Nun darf ich aber zum Schluß noch folgendes sagen: Wir, die wir für den Südweststaat sind, sehen in der Zusammenfassung der drei Länderverwaltungen zu einer Verwaltung eine wirkliche Verwaltungsvereinfachung. Wer aus diesem Hause hat nicht in den vergangenen Jahren bei Wahlreden oder sonstwie dem deutschen Volke immer wieder gesagt, daß man nun wirklich einmal anfangen müsse, die Verwaltung zu vereinfachen! Meine Damen und Herren, es geht bei uns da unten sehr vielen nicht in den Kopf, daß eine Arbeit, die von einem geleistet werden kann, von dreien oder zweien geleistet werden muß.
Wenn man mit einer Verwaltungsvereinfachung wirklich ernst machen will, darf man dabei nicht nur von unten anfangen, sondern dann muß man den Mut haben, auch oben einmal Verwaltungen zusammenzulegen.
Das Volk weiß doch viel zu genau, daß sehr viele Behörden davon leben, daß eine Behörde die andere beschäftigt,
und das Volk weiß viel zu genau, daß die überflüssigen Behörden nicht bloß sich selbst beschäftigen, sondern daß sie noch mit dem Leerlauf von Verwaltung die armen Opfer, die Bürger, mit ihren Verwaltungskünsten unnötig beschäftgen.

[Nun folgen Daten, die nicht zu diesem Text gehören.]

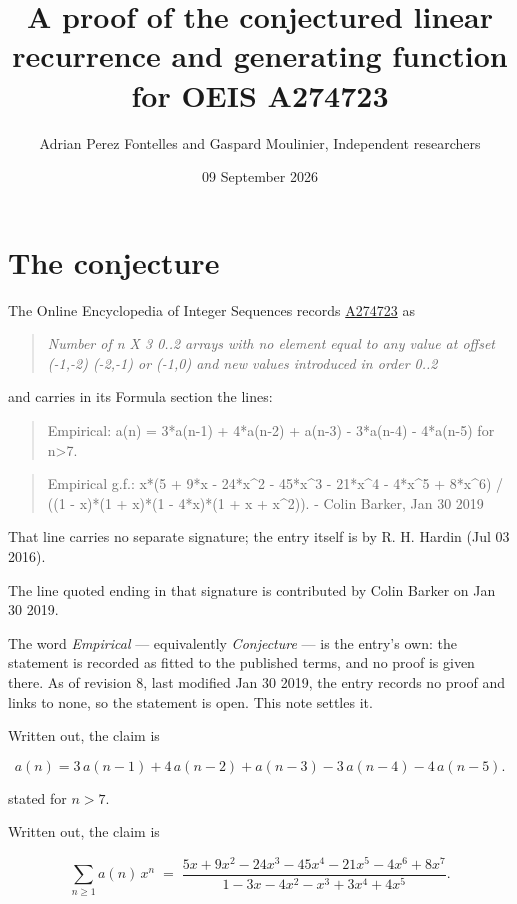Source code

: \documentclass[11pt]{article}
\title{A proof of the conjectured linear recurrence and generating function for OEIS A274723}
\author{Adrian Perez Fontelles and Gaspard Moulinier, Independent researchers}
\date{09 September 2026}
\theoremstyle{definition}
\begin{document}
\maketitle
\section{The conjecture}

The Online Encyclopedia of Integer Sequences records \href{https://oeis.org/A274723}{A274723} as

\begin{quote}\itshape Number of n X 3 0..2 arrays with no element equal to any value at offset (-1,-2) (-2,-1) or (-1,0) and new values introduced in order 0..2\end{quote}

and carries in its Formula section the lines:

\begin{quote}\ttfamily Empirical: a(n) = 3*a(n-1) + 4*a(n-2) + a(n-3) - 3*a(n-4) - 4*a(n-5) for n>7.\end{quote}

\begin{quote}\ttfamily Empirical g.f.: x*(5 + 9*x - 24*x\textasciicircum{}2 - 45*x\textasciicircum{}3 - 21*x\textasciicircum{}4 - 4*x\textasciicircum{}5 + 8*x\textasciicircum{}6) / ((1 - x)*(1 + x)*(1 - 4*x)*(1 + x + x\textasciicircum{}2)). - Colin Barker, Jan 30 2019\end{quote}

That line carries no separate signature; the entry itself is by R. H. Hardin (Jul 03 2016).

The line quoted ending in that signature is contributed by Colin Barker on Jan 30 2019.

The word {\itshape Empirical} --- equivalently {\itshape Conjecture} --- is the entry's own: the statement is recorded as fitted to the published terms, and no proof is given there. As of revision 8, last modified Jan 30 2019, the entry records no proof and links to none, so the statement is open. This note settles it.

Written out, the claim is

\[a(n) = 3\,a(n-1) + 4\,a(n-2) + a(n-3) - 3\,a(n-4) - 4\,a(n-5).\]

stated for $n > 7$.

Written out, the claim is

\[\sum_{n \ge 1} a(n)\,x^n \;=\; \frac{5x + 9x^{2} - 24x^{3} - 45x^{4} - 21x^{5} - 4x^{6} + 8x^{7}}{1 - 3x - 4x^{2} - x^{3} + 3x^{4} + 4x^{5}}.\]
\end{document}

Deswegen, meine Damen und Herren, kann ich Sie nur bitten, den Beschlüssen, die in der zweiten Lesung in diesem Hohen Hause gefaßt worden sind, Ihre Zustimmung zu geben. Wir sind überzeugt, daß auch in einem südwestdeutschen Staat der badische Einfluß nicht verloren gehen wird; denn die Badener sind Manns genug — wenigstens die, die wir Badener nennen, die die wirkliche badische Tradition kennen —, sich selbst gegen die Württemberger zu behaupten.